The range of costs not currently accounted for include those needed to:
upgrade infrastructure beyond resident needs, to meet tourism demand;
manage and protect public spaces, monuments, the environment and natural habitats;
mitigate exposure to climate change risks; and
address the needs of locals affected by rising real estate prices, driven by the demand from tourism.
Either residents are left to pay these costs, or they are simply not paid, increasingly leading to environmental crises, spoiled tourism assets, and growing dissatisfaction among local residents. Destination authorities urgently need access to new resources, systems and expertise to ensure that, as tourism grows, the true costs of every new visitor are fully covered.
Amid increasing concern about “overtourism” and calls from within the travel industry for improved destination management, the report, Destinations at Risk: The Invisible Burden of Tourism, was commissioned by the Travel Foundation to better understand the challenges and constraints that national and municipal authorities face. It provides a thorough review of the risks that destinations face and the solutions urgently needed, including:
New local accounting systems that capture the full range of costs stemming from the growth of tourism, in place of an incomplete set of economic impact measures.
New skills and cross sector collaboration, underpinned by data and technology, to achieve effective spatial planning, manage demand for public utilities and services, and evaluate the availability of vital, local resources.
New valuation and financing mechanisms to redress debilitating underinvestment in infrastructure and local asset management and enable the transition to low-carbon destination economies.
Principal report author, Megan Epler Wood, said: “The Earth’s greatest treasures are cracking under the weight of the soaring tourism economy. New data-driven systems to identify the cost of managing tourism’s most valued assets are required to stem a growing crisis in global tourism management. With the right leadership, finance and analysis in place, a whole new generation of tourism professionals can move forward and erase the invisible burden while benefiting millions around the globe.”
Salli Felton, CEO of the Travel Foundation, said: “The invisible burden goes a long way to explain why we are now witnessing destinations failing to cope with tourism growth, despite the economic benefits it brings. It’s not enough to call on governments and municipalities to manage tourism better, if they don’t have access to the right skills and resources to do so. Destination managers need support to develop new skills and new ways of working that will enable them to move beyond tourism marketing.”

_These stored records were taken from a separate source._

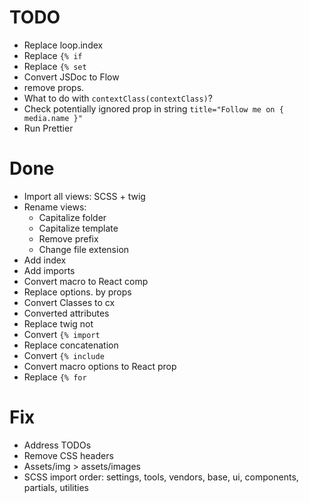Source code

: # TODO

- Replace loop.index
- Replace `{% if`
- Replace `{% set`
- Convert JSDoc to Flow
- remove props.
- What to do with `contextClass(contextClass)`?
- Check potentially ignored prop in string `title="Follow me on { media.name }"`
- Run Prettier

# Done

- Import all views: SCSS + twig
- Rename views:
  - Capitalize folder
  - Capitalize template
  - Remove prefix
  - Change file extension
- Add index
- Add imports
- Convert macro to React comp
- Replace options. by props
- Convert Classes to cx
- Converted attributes
- Replace twig not
- Convert `{% import`
- Replace concatenation
- Convert `{% include`
- Convert macro options to React prop
- Replace `{% for`

# Fix

- Address TODOs
- Remove CSS headers
- Assets/img > assets/images
- SCSS import order: settings, tools, vendors, base, ui, components, partials, utilities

Dr Mark Milstein, co-author of the report, said: “This is a challenge of investing for the long-term health of a critical global economic sector. Future success will require collaboration among business, government, and civil society so that destinations are managed as the valuable, yet vulnerable, assets that they are.”
The authors conclude that some destinations are more vulnerable to the invisible burden and should be prioritised. For instance:
Where there is a high risk of climate change impacts (which would disproportionately affect a visitor economy) – for instance, island states.
Where the rise of the global middle class is driving tourism growth at unsustainable levels – for instance, in Southern and Southeast Asia.
Where there is a high percentage of economic dependence on tourism – for instance, in the Caribbean.
Where the ability of local government to manage tourism growth is low, in terms of budgets and human capital – a problem that has been found in both advanced and emerging economies.
The analysis draws upon academic literature, case studies, expert interviews and media reports, and provides a wealth of examples of the invisible burden. Cases are drawn from Thailand, Mexico, and the Maldives, as well as Europe, Africa, and Latin America. The report also gives insights into types of data-driven systems, such as GIS mapping tools and the Smart Cities concept, which can address growth issues and facilitate new forms of investment.